Exercise
Look below for the line containing "## Intern, SRI International"; from there through the line containing "Menlo Park, CA, United", both lines included, please set down each line exactly and nothing else.

:: Input

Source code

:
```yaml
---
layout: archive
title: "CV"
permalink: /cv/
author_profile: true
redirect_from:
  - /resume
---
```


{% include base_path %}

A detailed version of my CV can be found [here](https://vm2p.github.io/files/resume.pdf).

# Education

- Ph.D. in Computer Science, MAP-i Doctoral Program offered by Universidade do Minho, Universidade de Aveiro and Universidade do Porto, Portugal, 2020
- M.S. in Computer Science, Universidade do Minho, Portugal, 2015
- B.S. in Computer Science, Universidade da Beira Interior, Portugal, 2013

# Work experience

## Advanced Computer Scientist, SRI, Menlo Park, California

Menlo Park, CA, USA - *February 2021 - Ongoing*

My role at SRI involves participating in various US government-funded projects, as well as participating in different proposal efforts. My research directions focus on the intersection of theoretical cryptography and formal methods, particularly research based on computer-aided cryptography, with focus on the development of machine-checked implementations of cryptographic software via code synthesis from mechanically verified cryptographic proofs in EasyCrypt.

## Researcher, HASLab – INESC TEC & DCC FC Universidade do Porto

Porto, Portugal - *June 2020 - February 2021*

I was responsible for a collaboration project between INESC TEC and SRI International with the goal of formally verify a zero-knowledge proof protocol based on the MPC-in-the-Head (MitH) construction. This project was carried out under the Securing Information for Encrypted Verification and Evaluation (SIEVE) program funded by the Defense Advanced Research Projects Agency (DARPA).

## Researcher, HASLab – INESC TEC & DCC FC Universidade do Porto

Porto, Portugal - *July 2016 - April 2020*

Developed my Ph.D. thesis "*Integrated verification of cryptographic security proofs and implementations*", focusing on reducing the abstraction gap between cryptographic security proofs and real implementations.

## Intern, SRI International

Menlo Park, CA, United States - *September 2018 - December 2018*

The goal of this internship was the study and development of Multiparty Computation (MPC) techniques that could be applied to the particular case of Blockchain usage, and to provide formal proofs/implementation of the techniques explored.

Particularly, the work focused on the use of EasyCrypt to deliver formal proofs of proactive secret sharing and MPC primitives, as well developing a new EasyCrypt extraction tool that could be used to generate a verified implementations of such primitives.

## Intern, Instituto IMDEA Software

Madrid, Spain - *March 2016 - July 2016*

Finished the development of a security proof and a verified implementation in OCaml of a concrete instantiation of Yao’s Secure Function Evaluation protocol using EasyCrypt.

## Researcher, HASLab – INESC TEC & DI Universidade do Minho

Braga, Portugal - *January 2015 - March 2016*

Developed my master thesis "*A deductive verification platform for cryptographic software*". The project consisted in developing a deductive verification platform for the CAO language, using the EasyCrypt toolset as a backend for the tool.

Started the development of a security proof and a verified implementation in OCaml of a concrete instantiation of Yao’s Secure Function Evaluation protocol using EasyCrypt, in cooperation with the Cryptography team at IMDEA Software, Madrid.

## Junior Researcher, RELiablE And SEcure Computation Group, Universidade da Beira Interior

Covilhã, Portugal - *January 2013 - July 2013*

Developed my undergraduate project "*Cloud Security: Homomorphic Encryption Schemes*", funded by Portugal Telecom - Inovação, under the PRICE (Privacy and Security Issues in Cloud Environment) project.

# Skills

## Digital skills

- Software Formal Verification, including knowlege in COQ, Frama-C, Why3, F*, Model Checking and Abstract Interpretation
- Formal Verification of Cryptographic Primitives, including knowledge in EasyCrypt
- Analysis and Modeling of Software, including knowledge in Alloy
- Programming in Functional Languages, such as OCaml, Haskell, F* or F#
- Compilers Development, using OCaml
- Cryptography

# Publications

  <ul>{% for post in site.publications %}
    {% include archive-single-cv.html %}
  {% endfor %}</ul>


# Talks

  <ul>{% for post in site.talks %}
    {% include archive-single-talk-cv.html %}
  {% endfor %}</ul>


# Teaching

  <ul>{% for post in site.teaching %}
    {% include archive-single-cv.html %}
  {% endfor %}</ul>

::::
:: Input

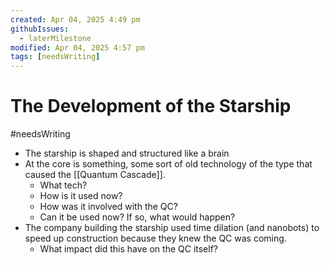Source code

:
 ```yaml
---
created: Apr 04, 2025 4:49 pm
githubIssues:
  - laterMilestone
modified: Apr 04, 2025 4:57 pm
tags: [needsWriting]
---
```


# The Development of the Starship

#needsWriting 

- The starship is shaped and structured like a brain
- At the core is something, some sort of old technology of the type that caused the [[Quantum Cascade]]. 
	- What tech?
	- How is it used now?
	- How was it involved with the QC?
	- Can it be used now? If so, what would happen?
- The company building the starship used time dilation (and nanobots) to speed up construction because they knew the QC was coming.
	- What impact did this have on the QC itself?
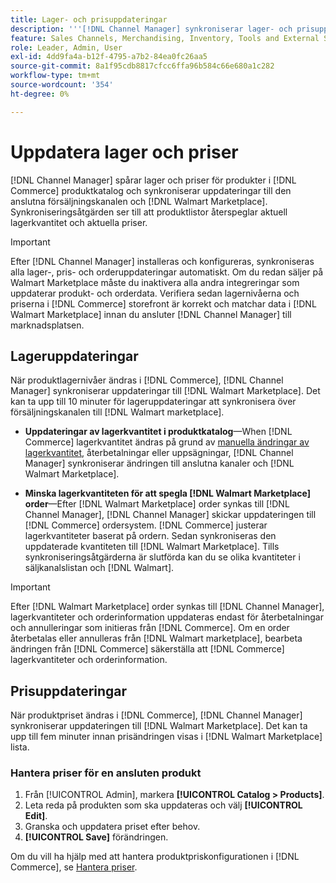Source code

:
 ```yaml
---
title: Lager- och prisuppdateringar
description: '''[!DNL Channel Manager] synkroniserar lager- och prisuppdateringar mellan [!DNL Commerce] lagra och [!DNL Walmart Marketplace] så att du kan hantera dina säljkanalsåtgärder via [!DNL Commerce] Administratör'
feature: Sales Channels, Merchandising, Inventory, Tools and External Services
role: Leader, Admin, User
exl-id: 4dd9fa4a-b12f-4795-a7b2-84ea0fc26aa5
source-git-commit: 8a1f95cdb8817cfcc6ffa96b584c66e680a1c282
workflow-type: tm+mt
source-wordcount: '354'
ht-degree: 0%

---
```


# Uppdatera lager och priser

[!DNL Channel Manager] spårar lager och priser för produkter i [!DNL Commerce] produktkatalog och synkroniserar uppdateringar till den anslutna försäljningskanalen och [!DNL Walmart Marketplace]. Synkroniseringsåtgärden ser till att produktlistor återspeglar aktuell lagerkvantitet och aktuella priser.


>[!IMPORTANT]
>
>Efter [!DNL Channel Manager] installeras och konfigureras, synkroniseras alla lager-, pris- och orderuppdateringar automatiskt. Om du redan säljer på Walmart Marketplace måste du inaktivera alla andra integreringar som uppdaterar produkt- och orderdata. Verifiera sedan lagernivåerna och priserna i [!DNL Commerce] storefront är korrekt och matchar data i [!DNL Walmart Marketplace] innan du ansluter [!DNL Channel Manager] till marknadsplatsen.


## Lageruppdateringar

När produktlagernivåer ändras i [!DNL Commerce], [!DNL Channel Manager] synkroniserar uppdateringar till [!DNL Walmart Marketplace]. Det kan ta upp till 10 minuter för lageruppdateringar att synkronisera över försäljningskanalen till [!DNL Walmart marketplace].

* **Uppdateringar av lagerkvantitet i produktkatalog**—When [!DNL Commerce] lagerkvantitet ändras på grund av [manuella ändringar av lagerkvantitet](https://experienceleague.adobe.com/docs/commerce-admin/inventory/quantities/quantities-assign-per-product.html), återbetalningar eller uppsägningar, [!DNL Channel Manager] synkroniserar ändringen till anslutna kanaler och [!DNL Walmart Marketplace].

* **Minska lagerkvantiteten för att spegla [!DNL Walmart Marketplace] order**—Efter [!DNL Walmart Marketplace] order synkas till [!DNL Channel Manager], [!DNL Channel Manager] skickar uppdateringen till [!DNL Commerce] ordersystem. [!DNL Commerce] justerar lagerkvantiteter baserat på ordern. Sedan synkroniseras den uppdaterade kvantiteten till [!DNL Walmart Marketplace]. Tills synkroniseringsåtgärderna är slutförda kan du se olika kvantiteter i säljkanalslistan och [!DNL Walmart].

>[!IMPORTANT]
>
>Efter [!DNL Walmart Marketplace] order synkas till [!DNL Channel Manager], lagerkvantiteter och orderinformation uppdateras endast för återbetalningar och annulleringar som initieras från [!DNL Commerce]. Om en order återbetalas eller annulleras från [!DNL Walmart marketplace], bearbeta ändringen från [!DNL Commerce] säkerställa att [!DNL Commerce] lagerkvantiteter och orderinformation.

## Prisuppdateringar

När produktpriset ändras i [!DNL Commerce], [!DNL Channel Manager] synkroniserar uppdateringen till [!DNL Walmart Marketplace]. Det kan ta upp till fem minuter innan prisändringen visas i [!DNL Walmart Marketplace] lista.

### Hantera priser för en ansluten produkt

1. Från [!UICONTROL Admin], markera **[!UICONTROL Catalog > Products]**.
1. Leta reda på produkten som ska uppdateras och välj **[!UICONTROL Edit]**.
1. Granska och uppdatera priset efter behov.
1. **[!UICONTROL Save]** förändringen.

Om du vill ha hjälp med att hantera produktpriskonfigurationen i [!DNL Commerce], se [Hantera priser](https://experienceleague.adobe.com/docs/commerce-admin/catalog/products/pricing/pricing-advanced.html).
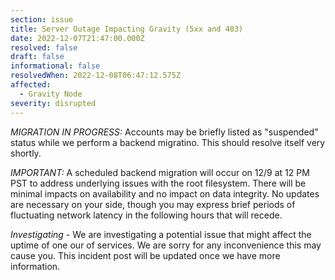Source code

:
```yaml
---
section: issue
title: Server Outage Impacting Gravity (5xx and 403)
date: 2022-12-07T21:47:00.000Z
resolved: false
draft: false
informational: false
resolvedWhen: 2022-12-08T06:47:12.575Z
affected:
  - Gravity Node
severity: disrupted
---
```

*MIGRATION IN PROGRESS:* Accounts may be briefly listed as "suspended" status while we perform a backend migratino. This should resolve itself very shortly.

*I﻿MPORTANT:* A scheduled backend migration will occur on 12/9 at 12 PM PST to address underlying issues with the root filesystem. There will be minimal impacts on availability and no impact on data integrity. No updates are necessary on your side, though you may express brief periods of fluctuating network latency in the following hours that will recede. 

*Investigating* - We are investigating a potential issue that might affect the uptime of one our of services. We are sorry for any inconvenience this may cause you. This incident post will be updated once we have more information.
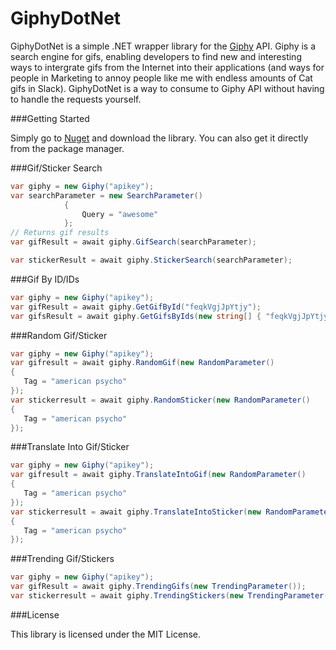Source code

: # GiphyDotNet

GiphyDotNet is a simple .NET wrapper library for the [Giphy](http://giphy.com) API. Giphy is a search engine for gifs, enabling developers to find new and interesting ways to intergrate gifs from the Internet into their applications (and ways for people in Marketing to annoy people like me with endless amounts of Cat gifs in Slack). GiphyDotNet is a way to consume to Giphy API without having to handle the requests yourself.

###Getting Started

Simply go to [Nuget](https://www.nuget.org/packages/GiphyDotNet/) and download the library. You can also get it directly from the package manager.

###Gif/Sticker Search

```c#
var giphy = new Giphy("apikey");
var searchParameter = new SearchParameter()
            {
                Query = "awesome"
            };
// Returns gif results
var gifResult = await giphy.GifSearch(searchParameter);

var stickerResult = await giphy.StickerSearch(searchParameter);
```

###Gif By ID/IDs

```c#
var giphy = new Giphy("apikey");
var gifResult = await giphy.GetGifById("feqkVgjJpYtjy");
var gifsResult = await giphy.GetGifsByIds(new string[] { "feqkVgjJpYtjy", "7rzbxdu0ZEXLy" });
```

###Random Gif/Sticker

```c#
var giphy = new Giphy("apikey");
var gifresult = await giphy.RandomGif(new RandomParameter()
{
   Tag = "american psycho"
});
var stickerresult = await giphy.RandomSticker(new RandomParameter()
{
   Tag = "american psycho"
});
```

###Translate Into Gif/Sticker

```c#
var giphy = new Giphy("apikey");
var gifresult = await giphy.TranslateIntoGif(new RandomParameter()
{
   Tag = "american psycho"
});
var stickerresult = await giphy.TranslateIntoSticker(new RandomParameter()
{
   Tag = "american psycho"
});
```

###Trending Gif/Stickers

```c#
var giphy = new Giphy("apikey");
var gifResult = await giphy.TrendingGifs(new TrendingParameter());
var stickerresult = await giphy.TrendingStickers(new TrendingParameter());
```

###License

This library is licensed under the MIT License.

::::
:: Input

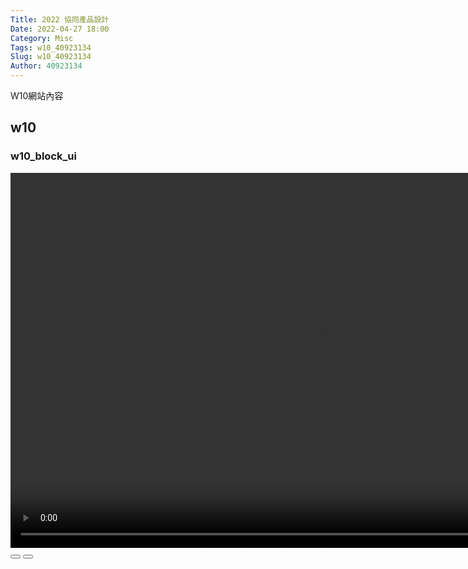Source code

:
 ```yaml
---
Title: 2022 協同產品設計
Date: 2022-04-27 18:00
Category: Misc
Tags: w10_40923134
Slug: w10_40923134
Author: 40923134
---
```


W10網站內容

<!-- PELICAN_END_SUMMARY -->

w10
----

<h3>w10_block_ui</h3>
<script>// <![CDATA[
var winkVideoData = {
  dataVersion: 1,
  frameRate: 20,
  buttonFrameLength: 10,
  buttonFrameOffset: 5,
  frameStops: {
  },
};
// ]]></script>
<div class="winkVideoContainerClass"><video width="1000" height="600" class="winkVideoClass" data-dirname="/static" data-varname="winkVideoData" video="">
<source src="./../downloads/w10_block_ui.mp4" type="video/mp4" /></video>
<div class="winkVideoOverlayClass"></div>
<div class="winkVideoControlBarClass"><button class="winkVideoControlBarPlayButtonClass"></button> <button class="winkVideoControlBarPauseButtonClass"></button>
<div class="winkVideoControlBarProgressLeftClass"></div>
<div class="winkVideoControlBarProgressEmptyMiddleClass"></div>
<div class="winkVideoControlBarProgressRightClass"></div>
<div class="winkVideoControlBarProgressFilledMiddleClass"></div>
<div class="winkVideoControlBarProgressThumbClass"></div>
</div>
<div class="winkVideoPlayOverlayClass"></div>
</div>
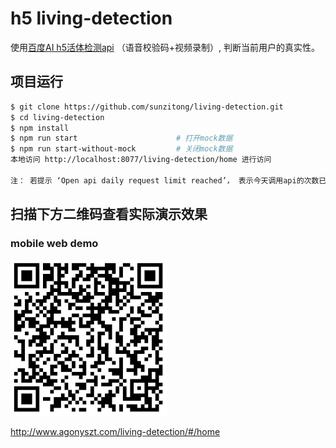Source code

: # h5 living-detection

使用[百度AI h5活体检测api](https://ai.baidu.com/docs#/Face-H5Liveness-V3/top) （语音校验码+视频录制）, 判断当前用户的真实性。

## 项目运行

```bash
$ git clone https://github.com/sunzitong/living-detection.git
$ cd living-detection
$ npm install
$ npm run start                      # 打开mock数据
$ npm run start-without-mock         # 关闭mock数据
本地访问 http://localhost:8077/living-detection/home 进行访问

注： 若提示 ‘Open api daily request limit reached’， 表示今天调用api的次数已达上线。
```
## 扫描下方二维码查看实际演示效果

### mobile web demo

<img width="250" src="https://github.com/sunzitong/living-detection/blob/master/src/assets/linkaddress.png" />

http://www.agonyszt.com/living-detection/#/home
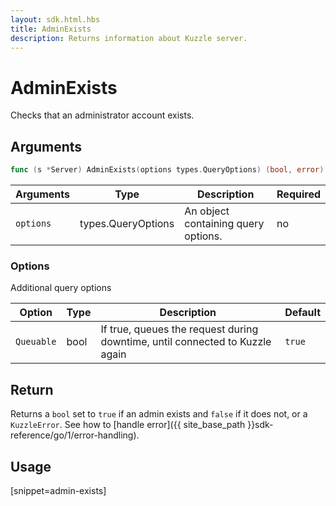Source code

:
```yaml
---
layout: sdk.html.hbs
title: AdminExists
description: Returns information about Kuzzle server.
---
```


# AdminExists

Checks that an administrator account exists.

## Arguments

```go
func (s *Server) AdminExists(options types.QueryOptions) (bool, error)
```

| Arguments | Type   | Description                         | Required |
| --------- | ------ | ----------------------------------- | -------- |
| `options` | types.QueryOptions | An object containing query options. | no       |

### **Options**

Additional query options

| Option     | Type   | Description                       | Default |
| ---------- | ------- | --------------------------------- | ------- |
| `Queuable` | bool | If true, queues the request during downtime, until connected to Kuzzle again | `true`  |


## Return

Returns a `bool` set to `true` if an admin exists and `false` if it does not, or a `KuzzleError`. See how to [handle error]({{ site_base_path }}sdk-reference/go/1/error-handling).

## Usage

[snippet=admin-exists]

::::

Problem solution
## Intern, SRI International

Menlo Park, CA, United States - *September 2018 - December 2018*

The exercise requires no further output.